Тем временем Антоний вернулся на прежнее место, оставаясь таким же неподвижным и молчаливым, как и до того.
Так он провел три дня и три ночи, выпивая и съедая ровно столько, сколько нужно было, чтобы не умереть от голода, и, лишь поравнявшись с мысом Тенар, уступил настояниям рабынь из свиты царицы, Хармионе и Ираде, и решился вступить в спальню Клеопатры.
Лучшее из всех существующих описаний битвы при Акции принадлежит моему дорогому Вергилию и содержится в конце VIII книги «Энеиды». Я отсылаю туда тех, кто любит прекрасные стихи, воплощающие грандиозные образы.
Первую остановку Антоний сделал лишь у мыса Тенар и там стал ждать новостей; новости не заставили себя ждать, и вокруг него собралось немалое количество грузовых кораблей, спасшихся после поражения.
Флот погиб полностью, но сухопутная армия не понесла никаких потерь.
Во время сражения флот сопротивлялся долго и к десятому часу еще держался, но, теснимый со всех сторон и обдуваемый встречным ветром, все же был вынужден сдаться. Людские потери оказались не так велики, как можно было предположить: погибло лишь пять тысяч человек; зато в своем официальном донесении Октавиан сообщил о трехстах захваченных кораблях.

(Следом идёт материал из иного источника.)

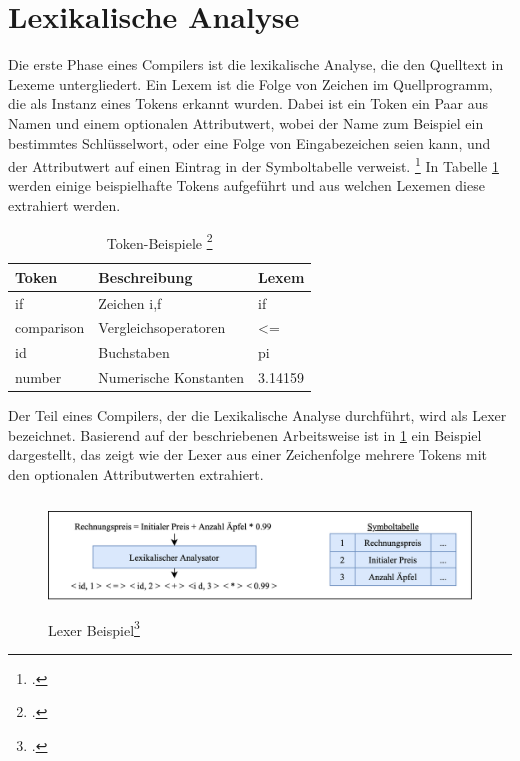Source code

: \section{Lexikalische Analyse}
Die erste Phase eines Compilers ist die lexikalische Analyse,  die den Quelltext in Lexeme untergliedert.  Ein Lexem ist die Folge von Zeichen im Quellprogramm,  die als Instanz eines Tokens erkannt wurden.  Dabei ist ein Token ein Paar aus Namen und einem optionalen Attributwert,  wobei der Name zum Beispiel ein bestimmtes Schlüsselwort, oder eine Folge von Eingabezeichen seien kann, und der Attributwert auf einen Eintrag in der Symboltabelle verweist.  \footcite[Vgl.][S. 135 f.]{Ullmann2008} In Tabelle \ref{tab:Tokens} werden einige beispielhafte Tokens aufgeführt und aus welchen Lexemen diese extrahiert werden.

\begin{table}[!ht]
\begin{tabularx}{\textwidth}{l|X|l}
   \textbf{Token} & \textbf{Beschreibung} & \textbf{Lexem} \\
\hline
if             & Zeichen i,f           & if                      \\ 
comparison     & Vergleichsoperatoren  & \textless{}=            \\ 
id             & Buchstaben            & pi                      \\ 
number         & Numerische Konstanten    & 3.14159                  
\end{tabularx}
\caption[Token-Beispiele]{Token-Beispiele \protect\footcite{Ullmann2008}}
 \label{tab:Tokens}
\end{table}

Der Teil eines Compilers,  der die Lexikalische Analyse durchführt,  wird als Lexer bezeichnet.  Basierend auf der beschriebenen Arbeitsweise ist in \ref{fig:LexerResult} ein Beispiel dargestellt, das zeigt wie der Lexer aus einer Zeichenfolge mehrere Tokens mit den optionalen Attributwerten extrahiert.  
 
\begin{figure}[!ht]
 \includegraphics[width=14.5cm,height=3cm]{Images/Compiler/LexerResult.png}
 \caption[Lexer Beispiel]{Lexer Beispiel\protect\footcite{Ullmann2008}}
 \label{fig:LexerResult}
\end{figure}

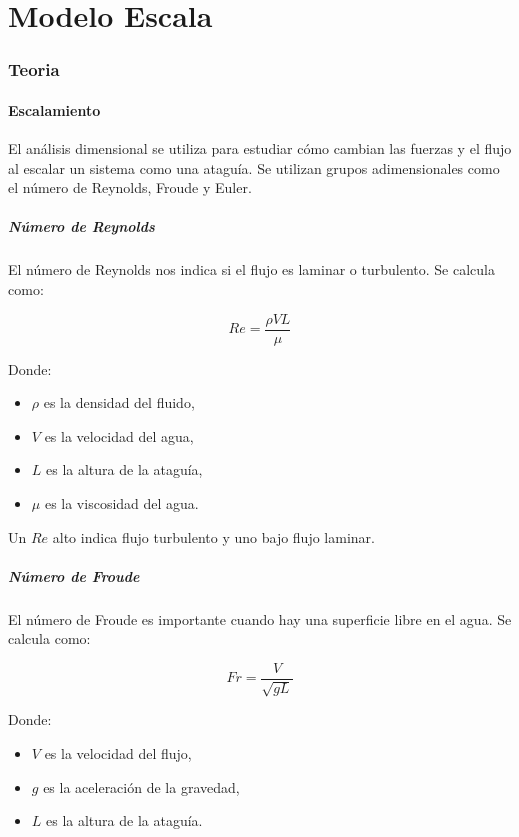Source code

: \part{Modelo Escala}

\section{Teoria}

\subsection{Escalamiento}
El análisis dimensional se utiliza para estudiar cómo cambian las fuerzas y el flujo al escalar un sistema como una ataguía. Se utilizan grupos adimensionales como el número de Reynolds, Froude y Euler.

\subsubsection{Número de Reynolds}
El número de Reynolds nos indica si el flujo es laminar o turbulento. Se calcula como:

\begin{equation}
Re = \frac{\rho V L}{\mu}
\end{equation}

Donde:
\begin{itemize}
    \item $\rho$ es la densidad del fluido,
    \item $V$ es la velocidad del agua,
    \item $L$ es la altura de la ataguía,
    \item $\mu$ es la viscosidad del agua.
\end{itemize}

Un $Re$ alto indica flujo turbulento y uno bajo flujo laminar.

\subsubsection{Número de Froude}
El número de Froude es importante cuando hay una superficie libre en el agua. Se calcula como:

\begin{equation}
Fr = \frac{V}{\sqrt{g L}}
\end{equation}

Donde:
\begin{itemize}
    \item $V$ es la velocidad del flujo,
    \item $g$ es la aceleración de la gravedad,
    \item $L$ es la altura de la ataguía.
\end{itemize}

Долгое сопротивление флота объяснялось тем, что большая его часть не знала о бегстве Антония, а когда о нем стало известно, не хотела этому верить. И в самом деле, разве можно было поверить, что полководец, проведший жизнь среди испытаний и превратностей войны, подло обратился в бегство в самом начале морского сражения, когда у него оставалась нетронутой сухопутная армия из девятнадцати легионов и двенадцати тысяч конников.
Доказательство же, что он мог рассчитывать на эту армию, состоит в том, что, ожидая каждую минуту появления своего полководца, она целых семь дней оставалась под командованием Канидия, причем ни один солдат не покинул лагерь, и нисколько не принимала в расчет письма, которые посылал ей победитель, желая переманить ее на свою сторону.